MEV (Miner Extractable Value) can be understood as the total value the miners can extract at the expense of users by arbitrarily reordering, including, or excluding transactions within a block. Simply put, miners can determine the order of when transactions are processed on the blockchain and exploit the power to their advantage. The MEV ("miner" extractable value) is firstly defined by Phil Daian a Smart Contracts researcher. The definition is actually inaccurate and is now normally referred as Maximal Extractable Value (MEV). Also, Osmosis founder of Osmosis, Sunny Aggarwal, redefined it as Proposer Extractable Value (PEV).
In this game of economy, we have seen different participants who are miners, searchers, solvers, users, application and protocol developers etc. It is impossible to inherently eliminate MEV while it’s possible for the participants to negotiate the terms of MEV in order to reduce the extractable value of miners based on different assumptions within different protocols and ecosystems. The miners mentioned above are normally considered as block producers. In other ecosystems, they are also known as validators (such as in ETH 2.0)where their main responsibilities are producing blocks, adding or removing transactions, ordering transactions and so on. Users are individuals or organizations who can generate economic values on the networks, such as having a transaction on the decentralized exchange, adding liquidity to a liquidity pool, providing collateral to the position on the lending protocol, minting a NFT on the marketplace etc. The above economic activities create sustainable amount of extractable value.There are searchers who are parties that express transaction ordering preferences or encryption and decryption process in order to capture some value. Dapps such as wallets, create some of these MEV games by their design, the way that they work and the incentives that they try to create for their users and for searchers. through direct transaction to the miners. Protocol developers are an interesting one, because they create sort of the base rules of these games, they create the structure and the abilities for parties like block producers to take certain action, which ultimately give birth to the MEV.

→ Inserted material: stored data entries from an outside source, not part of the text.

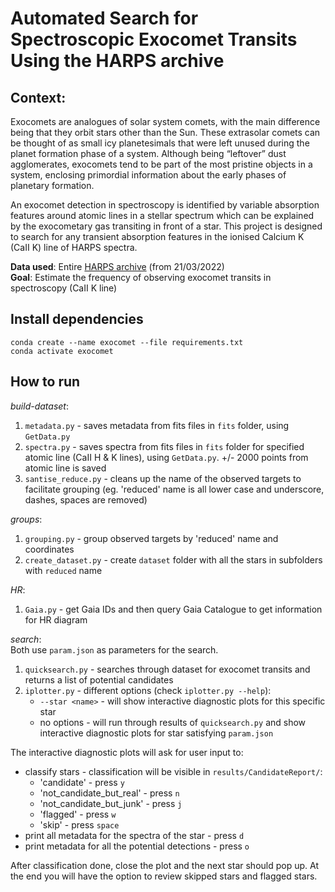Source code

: Automated Search for Spectroscopic Exocomet Transits
Using the HARPS archive
===
**Context**:
---
Exocomets are analogues of solar system comets, with the main difference being that they orbit stars other than the Sun. These extrasolar comets can be thought of as small icy planetesimals that were left unused during the planet formation phase of a system. Although being “leftover” dust agglomerates, exocomets tend to be part of the most pristine objects in a system, enclosing primordial information about the early phases of planetary formation.

An exocomet detection in spectroscopy is identified by variable absorption features around atomic lines in a stellar spectrum which can be explained by the exocometary gas transiting in front of a star. This project is designed to search for any transient absorption features in the ionised Calcium K (CaII K) line of HARPS spectra.

**Data used**: Entire [HARPS archive](http://archive.eso.org/wdb/wdb/adp/phase3_main/form) (from 21/03/2022)  
**Goal**: Estimate the frequency of observing exocomet transits in spectroscopy (CaII K line)

**Install dependencies**
---
```shell
conda create --name exocomet --file requirements.txt
conda activate exocomet
```

**How to run**
---
_build-dataset_:  
1. `metadata.py` - saves metadata from fits files in `fits` folder, using `GetData.py`
2. `spectra.py` - saves spectra from fits files in `fits` folder for specified atomic line (CaII H & K lines), using `GetData.py`. +/- 2000 points from atomic line is saved
3. `santise_reduce.py` - cleans up the name of the observed targets to facilitate grouping (eg. 'reduced' name is all lower case and underscore, dashes, spaces are removed)

_groups_:  
1.  `grouping.py` - group observed targets by 'reduced' name and coordinates  
2.  `create_dataset.py` - create `dataset` folder with all the stars in subfolders with `reduced` name

_HR_:  
1. `Gaia.py` - get Gaia IDs and then query Gaia Catalogue to get information for HR diagram

_search_:  
Both use `param.json` as parameters for the search.  
1. `quicksearch.py` - searches through dataset for exocomet transits and returns a list of potential candidates  
2. `iplotter.py` - different options (check `iplotter.py --help`):  
    - `--star <name>` - will show interactive diagnostic plots for this specific star  
    - no options - will run through results of `quicksearch.py` and show interactive diagnostic plots for star satisfying `param.json`

The interactive diagnostic plots will ask for user input to:
- classify stars - classification will be visible in `results/CandidateReport/`:  
    - 'candidate' - press `y`  
    - 'not_candidate_but_real' - press `n`  
    - 'not_candidate_but_junk' - press `j`  
    - 'flagged' - press `w`  
    - 'skip' - press `space`  
- print all metadata for the spectra of the star - press `d`
- print metadata for all the potential detections - press `o`

After classification done, close the plot and the next star should pop up. At the end you will have the option to review skipped stars and flagged stars.
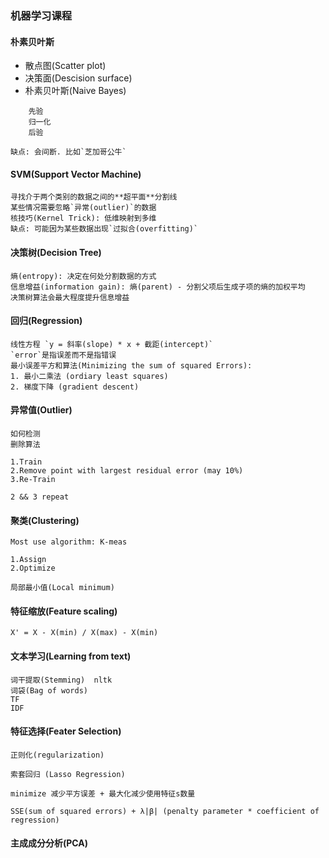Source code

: ### 机器学习课程

#### 朴素贝叶斯

- 散点图(Scatter plot)
- 决策面(Descision surface)
- 朴素贝叶斯(Naive Bayes)
```
    先验
    归一化
    后验

缺点: 会间断. 比如`芝加哥公牛`
```

#### SVM(Support Vector Machine)

```
寻找介于两个类别的数据之间的**超平面**分割线
某些情况需要忽略`异常(outlier)`的数据
核技巧(Kernel Trick): 低维映射到多维
缺点: 可能因为某些数据出现`过拟合(overfitting)`
```

#### 决策树(Decision Tree)

```
熵(entropy): 决定在何处分割数据的方式
信息增益(information gain): 熵(parent) - 分割父项后生成子项的熵的加权平均
决策树算法会最大程度提升信息增益
```

#### 回归(Regression)

```
线性方程 `y = 斜率(slope) * x + 截距(intercept)`
`error`是指误差而不是指错误
最小误差平方和算法(Minimizing the sum of squared Errors):
1. 最小二乘法 (ordiary least squares)
2. 梯度下降 (gradient descent)
```

#### 异常值(Outlier)

```
如何检测
删除算法

1.Train
2.Remove point with largest residual error (may 10%)
3.Re-Train

2 && 3 repeat

```

#### 聚类(Clustering)

```
Most use algorithm: K-meas

1.Assign
2.Optimize

局部最小值(Local minimum)

```


#### 特征缩放(Feature scaling)


```
X' = X - X(min) / X(max) - X(min)
```

#### 文本学习(Learning from text)

```
词干提取(Stemming)  nltk
词袋(Bag of words)
TF
IDF
```

#### 特征选择(Feater Selection)

```
正则化(regularization)

索套回归 (Lasso Regression)

minimize 减少平方误差 + 最大化减少使用特征s数量

SSE(sum of squared errors) + λ|β| (penalty parameter * coefficient of regression)
```

#### 主成成分分析(PCA)

```

```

Before providing a deep dive on the MEV, we know the mines can produce blocks, include/exclude transactions, and order transactions. What else can miners do? Miners can change their block timestamps, manipulate timestamps through "randomness” manipulation, time jacking and other ways. Taking the Bitcoin network as an example, Bitcoin's difficulty adjustment was initially based on timestamps. Attackers would reduce the difficulties by forking the chain and forge the timestamps in order to produce blocks more quickly. The blocks are produced based on the Longest Chain Rule so all rewards would go to the attacker. Therefore, the community modified the rules to define the chain with the most computing power and the most cumulative difficulty as the main chain, thus avoiding the problem. The block proposers also have the right to censor the consensus vote and manipulate the voting power through ways such as Selfish Mining or BFT vote censorship. In the POW mechanism, when the miners themselves get a longer chain than others, they will not immediately release their own chain, while continue mining on their own chain. We call it BFT vote censorship in the BFT mechanism. In addition to this, relayer providers like Flashbot allows block proposers to read transactions from the mempool.Of course, they can also control over the addition/removal of transactions and the sequence of transactions as we mentioned above.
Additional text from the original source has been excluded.